# Bonita Flies



## Dragnfly (Jan 25, 2008)

Any good patterns for bo's out there. Am going out off pickens in my yak to try for a few?


----------



## Garbo (Oct 2, 2007)

A small amount of White or Pearl Fishhair then dress it with just a little bit of Crystal Flash or Flashabou.....

Strip FAST. 

If you find you can't strip fast enough using one hand try to lay the rod across your lap and strip with both hands. On the bow of a "Real Boat", I stick the rod between my knees and strip with both hands if I need to, but I have never done anything on a Yak, so the across the lap thing is all I could think of. 

Winter Bonita are great on Fly.


----------



## jack2 (Mar 19, 2010)

i've never tried it, but i think the deceiver or clouser minnow tied up in any pattern will attract a bonita. i've heard, like garbo said, to strip the line as fast as you can. we do that with spinners when catching bonita for bait.

jack


----------



## jdhkingfisher (Aug 6, 2010)

there is these little glass minnow things at academy but they are in the lure section not the fly section and they work amazingggggggggggggggggg


----------



## Dragnfly (Jan 25, 2008)

I'll give them all a try. Thanks.:thumbsup:


----------



## CaptHarry (Oct 13, 2007)

Last time I caught them, they were sippers eating snot bait. 
I would go small in the 1/0 or less hook size, number 4 maybe.
Clousers in Tuitie Frutie (Chart, Pink, White) 
All white surf candy
....or olive ove white surf candy tied with buck tail (I forget what it's called)
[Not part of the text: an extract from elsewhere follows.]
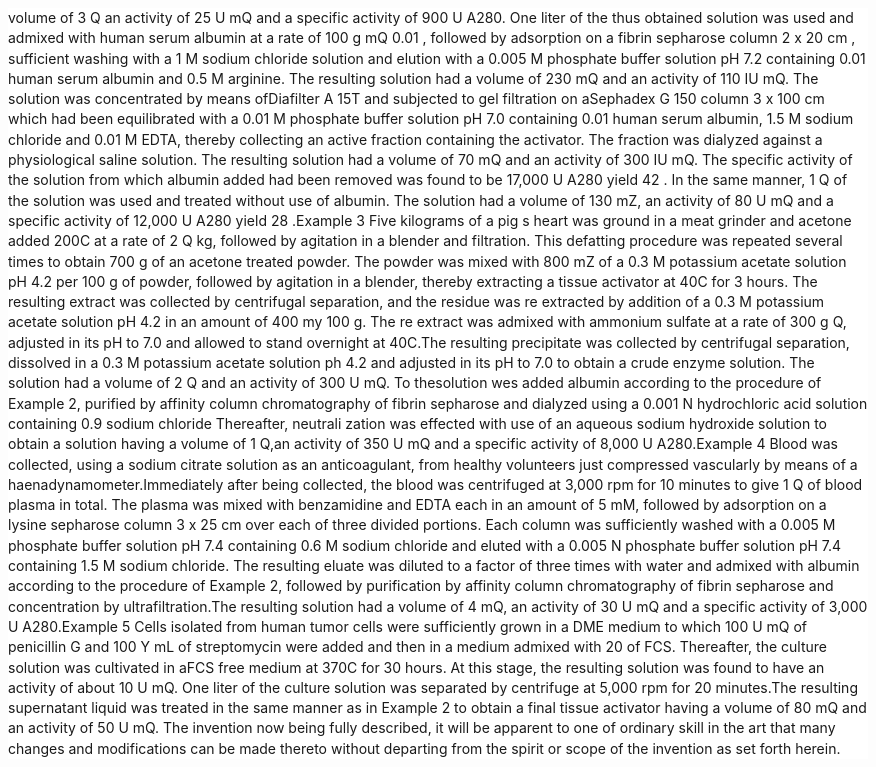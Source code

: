 volume of 3 Q an activity of 25 U mQ and a specific activity of 900 U A280. One liter of the thus obtained solution was used and admixed with human serum albumin at a rate of 100 g mQ 0.01 , followed by adsorption on a fibrin sepharose column 2 x 20 cm , sufficient washing with a 1 M sodium chloride solution and elution with a 0.005 M phosphate buffer solution pH 7.2 containing 0.01 human serum albumin and 0.5 M arginine. The resulting solution had a volume of 230 mQ and an activity of 110 IU mQ. The solution was concentrated by means ofDiafilter A 15T and subjected to gel filtration on aSephadex G 150 column 3 x 100 cm which had been equilibrated with a 0.01 M phosphate buffer solution pH 7.0 containing 0.01 human serum albumin, 1.5 M sodium chloride and 0.01 M EDTA, thereby collecting an active fraction containing the activator. The fraction was dialyzed against a physiological saline solution. The resulting solution had a volume of 70 mQ and an activity of 300 IU mQ. The specific activity of the solution from which albumin added had been removed was found to be 17,000 U A280 yield 42 . In the same manner, 1 Q of the solution was used and treated without use of albumin. The solution had a volume of 130 mZ, an activity of 80 U mQ and a specific activity of 12,000 U A280 yield 28 .Example 3 Five kilograms of a pig s heart was ground in a meat grinder and acetone added 200C at a rate of 2 Q kg, followed by agitation in a blender and filtration. This defatting procedure was repeated several times to obtain 700 g of an acetone treated powder. The powder was mixed with 800 mZ of a 0.3 M potassium acetate solution pH 4.2 per 100 g of powder, followed by agitation in a blender, thereby extracting a tissue activator at 40C for 3 hours. The resulting extract was collected by centrifugal separation, and the residue was re extracted by addition of a 0.3 M potassium acetate solution pH 4.2 in an amount of 400 my 100 g. The re extract was admixed with ammonium sulfate at a rate of 300 g Q, adjusted in its pH to 7.0 and allowed to stand overnight at 40C.The resulting precipitate was collected by centrifugal separation, dissolved in a 0.3 M potassium acetate solution ph 4.2 and adjusted in its pH to 7.0 to obtain a crude enzyme solution. The solution had a volume of 2 Q and an activity of 300 U mQ. To thesolution wes added albumin according to the procedure of Example 2, purified by affinity column chromatography of fibrin sepharose and dialyzed using a 0.001 N hydrochloric acid solution containing 0.9 sodium chloride Thereafter, neutrali zation was effected with use of an aqueous sodium hydroxide solution to obtain a solution having a volume of 1 Q,an activity of 350 U mQ and a specific activity of 8,000 U A280.Example 4 Blood was collected, using a sodium citrate solution as an anticoagulant, from healthy volunteers just compressed vascularly by means of a haenadynamometer.Immediately after being collected, the blood was centrifuged at 3,000 rpm for 10 minutes to give 1 Q of blood plasma in total. The plasma was mixed with benzamidine and EDTA each in an amount of 5 mM, followed by adsorption on a lysine sepharose column 3 x 25 cm over each of three divided portions. Each column was sufficiently washed with a 0.005 M phosphate buffer solution pH 7.4 containing 0.6 M sodium chloride and eluted with a 0.005 N phosphate buffer solution pH 7.4 containing 1.5 M sodium chloride. The resulting eluate was diluted to a factor of three times with water and admixed with albumin according to the procedure of Example 2, followed by purification by affinity column chromatography of fibrin sepharose and concentration by ultrafiltration.The resulting solution had a volume of 4 mQ, an activity of 30 U mQ and a specific activity of 3,000 U A280.Example 5 Cells isolated from human tumor cells were sufficiently grown in a DME medium to which 100 U mQ of penicillin G and 100 Y mL of streptomycin were added and then in a medium admixed with 20 of FCS. Thereafter, the culture solution was cultivated in aFCS free medium at 370C for 30 hours. At this stage, the resulting solution was found to have an activity of about 10 U mQ. One liter of the culture solution was separated by centrifuge at 5,000 rpm for 20 minutes.The resulting supernatant liquid was treated in the same manner as in Example 2 to obtain a final tissue activator having a volume of 80 mQ and an activity of 50 U mQ. The invention now being fully described, it will be apparent to one of ordinary skill in the art that many changes and modifications can be made thereto without departing from the spirit or scope of the invention as set forth herein.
When you cast it out, let it sink, and just give it little bumps.
If that doesn't work, strip it like mad on the next cast. I've caught more on little dead bait bumping, but sometimes they just like to catch something hauling a$$ I guess.
L8, Harry


----------



## a (Oct 2, 2007)

*between my knees?*

Although I prefer to use the rod between my knees,...ive never tried a quick retrieve with the flyrod there?!?
I do it with the rod under my armpit. ....


----------



## Garbo (Oct 2, 2007)

a said:


> Although I prefer to use the rod between my knees,...ive never tried a quick retrieve with the flyrod there?!?
> I do it with the rod under my armpit. ....


 
*Cool Reply. Kinda reminds me of a member with a different screenname......*

*Just Curious, Would your name be "Lance"? *


----------



## CaptHarry (Oct 13, 2007)

This one got 'em this morning!


----------



## fishingcanada (Oct 21, 2010)

An effective streamer for bank shooting, and a traditional cross-stream swing. Fished with a strip retrieve on a floating, intermediate, sink tip, or full sinking line, the Muddler is effective in rivers and lakes, estuarine and saltwater marks. The Muddler can also be fished as a dry fly, especially during sedge hatches and when hoppers are about. It can be fished as a wake fly for steelhead, and for species in stillwater. And according to its originator the Muddler can be fished as a nymph in suitable sizes.


----------